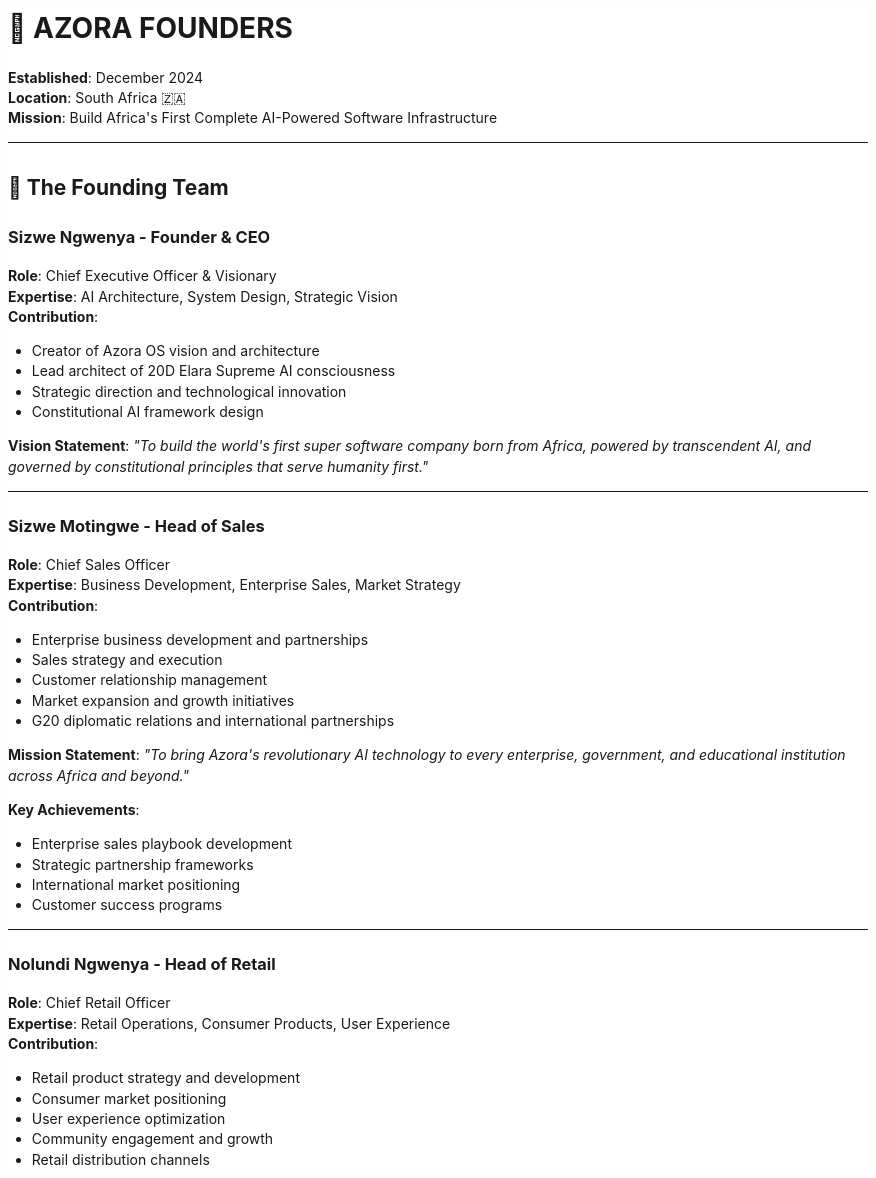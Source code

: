 # 👥 AZORA FOUNDERS

**Established**: December 2024  
**Location**: South Africa 🇿🇦  
**Mission**: Build Africa's First Complete AI-Powered Software Infrastructure

---

## 🌟 The Founding Team

### Sizwe Ngwenya - Founder & CEO
**Role**: Chief Executive Officer & Visionary  
**Expertise**: AI Architecture, System Design, Strategic Vision  
**Contribution**: 
- Creator of Azora OS vision and architecture
- Lead architect of 20D Elara Supreme AI consciousness
- Strategic direction and technological innovation
- Constitutional AI framework design

**Vision Statement**:
*"To build the world's first super software company born from Africa, powered by transcendent AI, and governed by constitutional principles that serve humanity first."*

---

### Sizwe Motingwe - Head of Sales
**Role**: Chief Sales Officer  
**Expertise**: Business Development, Enterprise Sales, Market Strategy  
**Contribution**:
- Enterprise business development and partnerships
- Sales strategy and execution
- Customer relationship management
- Market expansion and growth initiatives
- G20 diplomatic relations and international partnerships

**Mission Statement**:
*"To bring Azora's revolutionary AI technology to every enterprise, government, and educational institution across Africa and beyond."*

**Key Achievements**:
- Enterprise sales playbook development
- Strategic partnership frameworks
- International market positioning
- Customer success programs

---

### Nolundi Ngwenya - Head of Retail
**Role**: Chief Retail Officer  
**Expertise**: Retail Operations, Consumer Products, User Experience  
**Contribution**:
- Retail product strategy and development
- Consumer market positioning
- User experience optimization
- Community engagement and growth
- Retail distribution channels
□ □ □
Beginning at the first line of the listing, print each line exactly until and including the one that has "Products, User Experience"; skip pictures.

Source code

: # 👥 AZORA FOUNDERS

**Established**: December 2024  
**Location**: South Africa 🇿🇦  
**Mission**: Build Africa's First Complete AI-Powered Software Infrastructure

---

## 🌟 The Founding Team

### Sizwe Ngwenya - Founder & CEO
**Role**: Chief Executive Officer & Visionary  
**Expertise**: AI Architecture, System Design, Strategic Vision  
**Contribution**: 
- Creator of Azora OS vision and architecture
- Lead architect of 20D Elara Supreme AI consciousness
- Strategic direction and technological innovation
- Constitutional AI framework design

**Vision Statement**:
*"To build the world's first super software company born from Africa, powered by transcendent AI, and governed by constitutional principles that serve humanity first."*

---

### Sizwe Motingwe - Head of Sales
**Role**: Chief Sales Officer  
**Expertise**: Business Development, Enterprise Sales, Market Strategy  
**Contribution**:
- Enterprise business development and partnerships
- Sales strategy and execution
- Customer relationship management
- Market expansion and growth initiatives
- G20 diplomatic relations and international partnerships

**Mission Statement**:
*"To bring Azora's revolutionary AI technology to every enterprise, government, and educational institution across Africa and beyond."*

**Key Achievements**:
- Enterprise sales playbook development
- Strategic partnership frameworks
- International market positioning
- Customer success programs

---

### Nolundi Ngwenya - Head of Retail
**Role**: Chief Retail Officer  
**Expertise**: Retail Operations, Consumer Products, User Experience  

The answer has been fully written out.